Motus singled out Sister Gabi's work at Desert Mobile Home Park, sometimes called Duros or Duroville.

The federal government is suing to shut down the park for alleged health and environmental violations, but Riverside County officials and residents want it to be improved, not closed. A federal-court trial on the case is scheduled to begin in December.

She also began the effort to build two small community centers: One inside Duros and another just outside the park, to also serve nearby mobile-home parks.

Between them, the centers will provide classes on parenting, financial management, computer literacy, mobile-home repair and English-as-a-Second-Language, along with day care, space for community meetings, and a quiet place for children to study and receive tutoring.

The centers stemmed from a meeting that Sister Gabi had with Duros residents in 2005, at which she asked them to describe services that could improve their lives. Residents are closely involved in planning the centers, and Sister Gabi contacted people from more affluent parts of the Coachella Valley to help raise money and sit on the board of one of the complexes.

"She is essential to this," said Tom Flynn, the court-appointed property manager of Duros. "She's the most trusted person in the eastern Coachella Valley. She knows everybody. She's always putting people together who can help."

On a recent afternoon at Duros, Sister Gabi was conferring with Flynn before a first-ever meeting of a Duros neighborhood association that she helped put together.

Sister Gabi doesn't like to talk about herself. Ask her about details of her life and she usually tries to shift the conversation to the people she works with. Ask her how she helps others and she emphasizes how the communities she works with help themselves.

Sister Gabi said she relies heavily on Duros community leaders like Leobardo Jiménez, a Eucharistic minister and member of the fledgling neighborhood association who helps identify for Sister Gabi which residents have the greatest needs for food, clothing and other assistance.

"I don't know what this place would be like without her," Jiménez said in Spanish as Sister Gabi sat in his trailer with a look of embarrassment on her face. "Thanks to God that he brought her here."

Before visiting with Jiménez, Sister Gabi stopped by a nearby mobile-home park to check in on a family that had called her several days before.

"How's your baby?" she asked Adelaida Zamora in Spanish. "Better than before, eh?"

Sister Gabi had visited Zamora, 23, in the hospital two months before, after she gave birth.

She and Sister Teresita Navarro -- who came to the Coachella Valley Sept. 1 to help Sister Gabi -- brought with them two donated handmade blankets.

Zamora later chatted with Sister Gabi outside her trailer and said the family was short on food. Like many other farmworkers in the mobile-home parks, husband Bartolo Gutiérrez, 25, was not able to find enough work to make ends meet this month, when relatively few crops are harvested.
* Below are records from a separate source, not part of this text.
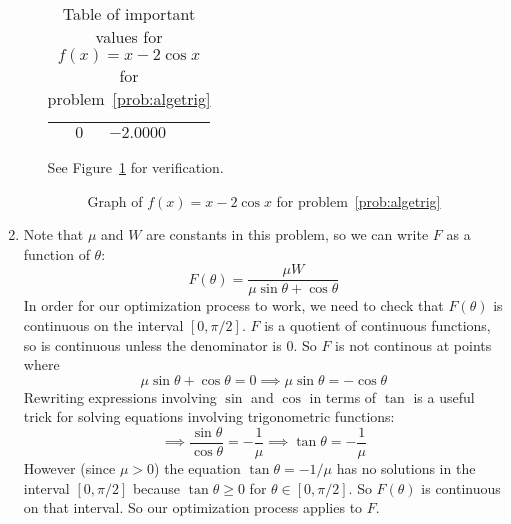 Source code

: \documentclass{article}
\begin{document}
\begin{enumerate}
\begin{enumerate}
\begin{table}[htbp]
\begin{tabular}{|l|l|l|}
        $\phantom{-}0$    & $-2.0000$ &         \\ \hline 
      \end{tabular}
      \caption{Table of important values for $f(x)=x-2\cos x$ for problem~\ref{prob:algetrig}}
      \label{tab:algetrig}
    \end{table}  
    See Figure~\ref{fig:algetrig} for verification.
    \begin{figure}[htbp]
      \centering
      \caption{Graph of $f(x)=x-2\cos x$ for problem~\ref{prob:algetrig}}
      \label{fig:algetrig}
    \end{figure}
  \end{enumerate}
\item %
  Note that $\mu$ and $W$ are constants in this problem, so we can write
  $F$ as a function of $\theta$:
  \begin{equation*}
    F(\theta) = \frac{\mu W}{\mu\sin\theta + \cos\theta}
  \end{equation*}
  In order for our optimization process to work, we need to check that
  $F(\theta)$ is continuous on the interval $[0,\pi/2]$.  $F$ is a quotient
  of continuous functions, so is continuous unless the denominator is $0$.
  So $F$ is not continous at points where
  \begin{equation*}
    \mu\sin\theta + \cos\theta = 0
    \implies \mu\sin\theta = -\cos\theta
  \end{equation*}
  Rewriting expressions involving $\sin$ and $\cos$ in terms of $\tan$ is
  a useful trick for solving equations involving trigonometric functions:
  \begin{equation*}
    \implies \frac{\sin\theta}{\cos\theta} = -\frac{1}{\mu}
    \implies \tan\theta =-\frac{1}{\mu}
  \end{equation*}
  However (since $\mu>0$)
  the equation $\tan\theta=-1/\mu$ has no solutions in the interval
  $[0,\pi/2]$ because $\tan\theta\ge 0$ for $\theta\in[0,\pi/2]$.  So
  $F(\theta)$ is continuous on that interval.  So our optimization process
  applies to $F$.


\end{enumerate}
\end{document}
Sister Gabi receives hundreds of phone calls a week on her home and office phones. Much of her work is helping residents navigate bureaucracies, so they know which agencies to turn to for medical, transportation or other assistance. Sometimes people just want someone who will listen to them.
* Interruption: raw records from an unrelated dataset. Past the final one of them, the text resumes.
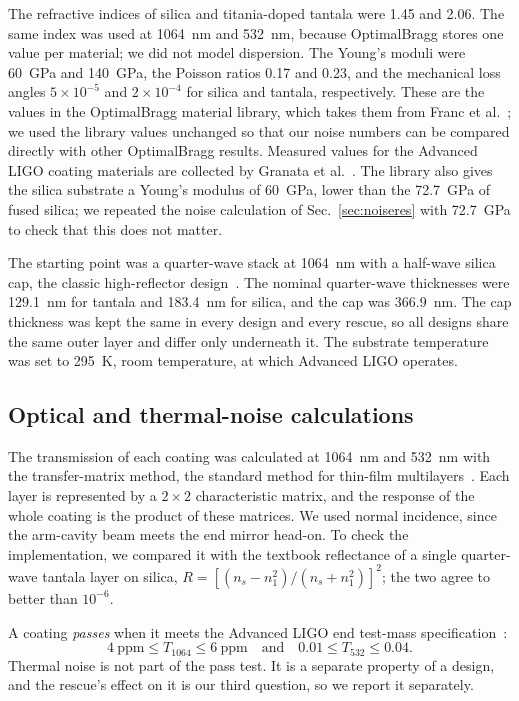 The refractive indices of silica and titania-doped tantala were 1.45 and 2.06. The same index was used at 1064~nm and 532~nm, because OptimalBragg stores one value per material; we did not model dispersion. The Young's moduli were 60~GPa and 140~GPa, the Poisson ratios 0.17 and 0.23, and the mechanical loss angles $5\times10^{-5}$ and $2\times10^{-4}$ for silica and tantala, respectively. These are the values in the OptimalBragg material library, which takes them from Franc et al.~\cite{MaterialsSource}; we used the library values unchanged so that our noise numbers can be compared directly with other OptimalBragg results. Measured values for the Advanced LIGO coating materials are collected by Granata et al.~\cite{Granata2020}. The library also gives the silica substrate a Young's modulus of 60~GPa, lower than the 72.7~GPa of fused silica; we repeated the noise calculation of Sec.~\ref{sec:noiseres} with 72.7~GPa to check that this does not matter.

The starting point was a quarter-wave stack at 1064~nm with a half-wave silica cap, the classic high-reflector design~\cite{Macleod2018}. The nominal quarter-wave thicknesses were 129.1~nm for tantala and 183.4~nm for silica, and the cap was 366.9~nm. The cap thickness was kept the same in every design and every rescue, so all designs share the same outer layer and differ only underneath it. The substrate temperature was set to 295~K, room temperature, at which Advanced LIGO operates.

\subsection{Optical and thermal-noise calculations}

The transmission of each coating was calculated at 1064~nm and 532~nm with the transfer-matrix method, the standard method for thin-film multilayers~\cite{Macleod2018}. Each layer is represented by a $2\times2$ characteristic matrix, and the response of the whole coating is the product of these matrices. We used normal incidence, since the arm-cavity beam meets the end mirror head-on. To check the implementation, we compared it with the textbook reflectance of a single quarter-wave tantala layer on silica, $R = \left[(n_s - n_1^2)/(n_s + n_1^2)\right]^2$; the two agree to better than $10^{-6}$.

A coating \emph{passes} when it meets the Advanced LIGO end test-mass specification~\cite{E0900068}:
\begin{equation}
4~\mathrm{ppm} \le T_{1064} \le 6~\mathrm{ppm}
\quad\text{and}\quad
0.01 \le T_{532} \le 0.04 .
\label{eq:pass}
\end{equation}
Thermal noise is not part of the pass test. It is a separate property of a design, and the rescue's effect on it is our third question, so we report it separately.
The interactions are a two-way street. Sister Gabi said she has learned as much from the thousands of people she has assisted as they have from her.

She sees how residents are quick to help each other out in tough times and to share what little they have. She's learned to talk more slowly and be more patient.
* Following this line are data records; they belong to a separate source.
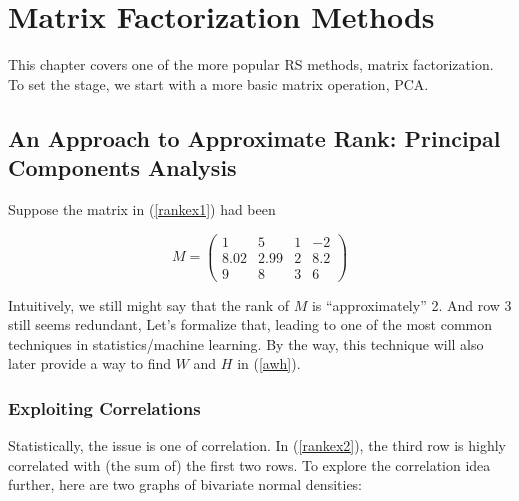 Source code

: 
\chapter{Matrix Factorization Methods}   

This chapter covers one of the more popular RS methods, matrix
factorization.  To set the stage, we start with a more basic matrix
operation, PCA.

\section{An Approach to Approximate Rank:  Principal Components
Analysis}

Suppose the matrix in (\ref{rankex1}) had been

\begin{equation}
\label{rankex2}
M =
\left (
\begin{array}{rrrr}
1 & 5 & 1 & -2\\
8.02 & 2.99 & 2 & 8.2\\
9 & 8 & 3 & 6 
\end{array}
\right )
\end{equation}

Intuitively, we still might say that the rank of $M$ is
``approximately'' 2.  And row 3 still seems redundant, Let's
formalize that, leading to one of the most common techniques in
statistics/machine learning.  By the way, this technique will also later
provide a way to find $W$ and $H$ in (\ref{awh}).

\subsection{Exploiting Correlations}
\label{explorecorr}

Statistically, the issue is one of correlation.  In (\ref{rankex2}), the
third row is highly correlated with (the sum of) the first two rows.  To
explore the correlation idea further, here are two graphs of bivariate
normal densities:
She also sees the intense faith that guides people through their lives. As a nun, one of Sister Gabi's responsibilities is to provide spiritual guidance. But the people of the eastern Coachella Valley have also helped Sister Gabi grow in her own faith.

"I feel so enriched by their humbleness, their holiness," she said. "They are very holy people. It's not just about going to church. They are living out the Christian life. I'm learning from them on a deeper level."